[Collection entries]
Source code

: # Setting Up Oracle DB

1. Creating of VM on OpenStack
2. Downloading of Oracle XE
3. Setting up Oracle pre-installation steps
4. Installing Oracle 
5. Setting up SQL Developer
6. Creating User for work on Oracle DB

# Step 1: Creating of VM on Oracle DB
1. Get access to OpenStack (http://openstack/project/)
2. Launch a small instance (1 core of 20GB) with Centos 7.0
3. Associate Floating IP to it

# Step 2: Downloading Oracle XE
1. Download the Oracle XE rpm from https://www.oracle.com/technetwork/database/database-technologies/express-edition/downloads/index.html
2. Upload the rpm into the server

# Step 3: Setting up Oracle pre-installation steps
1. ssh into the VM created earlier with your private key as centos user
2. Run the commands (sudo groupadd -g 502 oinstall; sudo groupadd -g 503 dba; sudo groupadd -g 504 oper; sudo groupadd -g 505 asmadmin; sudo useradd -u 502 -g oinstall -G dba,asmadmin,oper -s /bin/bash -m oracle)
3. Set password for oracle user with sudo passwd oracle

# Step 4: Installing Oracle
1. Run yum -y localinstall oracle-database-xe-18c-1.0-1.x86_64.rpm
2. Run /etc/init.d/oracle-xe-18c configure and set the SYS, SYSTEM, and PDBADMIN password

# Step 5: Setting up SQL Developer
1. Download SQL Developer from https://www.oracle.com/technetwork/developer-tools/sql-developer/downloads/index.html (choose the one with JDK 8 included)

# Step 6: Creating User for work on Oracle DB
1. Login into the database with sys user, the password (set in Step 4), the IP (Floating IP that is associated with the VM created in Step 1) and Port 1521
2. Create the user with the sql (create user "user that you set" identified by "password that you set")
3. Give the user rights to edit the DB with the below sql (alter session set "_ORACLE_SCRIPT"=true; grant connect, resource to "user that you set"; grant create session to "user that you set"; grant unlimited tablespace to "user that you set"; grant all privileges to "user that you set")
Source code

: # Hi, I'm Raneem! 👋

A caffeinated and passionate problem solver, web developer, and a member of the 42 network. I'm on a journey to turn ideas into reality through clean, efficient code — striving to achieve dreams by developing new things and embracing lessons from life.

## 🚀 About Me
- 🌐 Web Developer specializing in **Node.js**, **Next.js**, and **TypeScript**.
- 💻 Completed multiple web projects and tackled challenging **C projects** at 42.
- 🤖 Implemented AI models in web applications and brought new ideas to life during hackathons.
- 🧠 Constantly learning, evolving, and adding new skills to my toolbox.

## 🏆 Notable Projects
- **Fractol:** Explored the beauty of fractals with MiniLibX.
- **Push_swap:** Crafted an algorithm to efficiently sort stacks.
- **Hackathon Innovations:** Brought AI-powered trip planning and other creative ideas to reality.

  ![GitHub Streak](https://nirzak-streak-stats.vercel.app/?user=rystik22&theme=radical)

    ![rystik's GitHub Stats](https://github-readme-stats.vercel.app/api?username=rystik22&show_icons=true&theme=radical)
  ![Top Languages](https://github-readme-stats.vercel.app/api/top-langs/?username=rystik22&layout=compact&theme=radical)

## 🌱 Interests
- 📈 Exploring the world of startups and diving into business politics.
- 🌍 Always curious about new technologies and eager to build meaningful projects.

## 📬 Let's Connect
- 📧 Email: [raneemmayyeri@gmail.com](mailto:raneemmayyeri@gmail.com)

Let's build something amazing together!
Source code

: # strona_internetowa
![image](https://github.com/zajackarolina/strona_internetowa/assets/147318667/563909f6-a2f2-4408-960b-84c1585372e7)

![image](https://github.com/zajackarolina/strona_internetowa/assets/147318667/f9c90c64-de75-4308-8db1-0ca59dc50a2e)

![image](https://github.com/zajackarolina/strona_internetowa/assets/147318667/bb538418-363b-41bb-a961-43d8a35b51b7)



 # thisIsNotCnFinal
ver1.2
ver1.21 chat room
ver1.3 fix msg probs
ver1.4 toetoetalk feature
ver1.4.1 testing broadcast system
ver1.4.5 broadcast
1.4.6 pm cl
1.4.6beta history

What the exercise asks:
Transcribe each line of the data above, unaltered, from the one where "1. Get access" appears to the one where "# Step 5: Setting up SQL Developer" appears, inclusive of both.

Result for this task:
1. Get access to OpenStack (http://openstack/project/)
2. Launch a small instance (1 core of 20GB) with Centos 7.0
3. Associate Floating IP to it

# Step 2: Downloading Oracle XE
1. Download the Oracle XE rpm from https://www.oracle.com/technetwork/database/database-technologies/express-edition/downloads/index.html
2. Upload the rpm into the server

# Step 3: Setting up Oracle pre-installation steps
1. ssh into the VM created earlier with your private key as centos user
2. Run the commands (sudo groupadd -g 502 oinstall; sudo groupadd -g 503 dba; sudo groupadd -g 504 oper; sudo groupadd -g 505 asmadmin; sudo useradd -u 502 -g oinstall -G dba,asmadmin,oper -s /bin/bash -m oracle)
3. Set password for oracle user with sudo passwd oracle

# Step 4: Installing Oracle
1. Run yum -y localinstall oracle-database-xe-18c-1.0-1.x86_64.rpm
2. Run /etc/init.d/oracle-xe-18c configure and set the SYS, SYSTEM, and PDBADMIN password

# Step 5: Setting up SQL Developer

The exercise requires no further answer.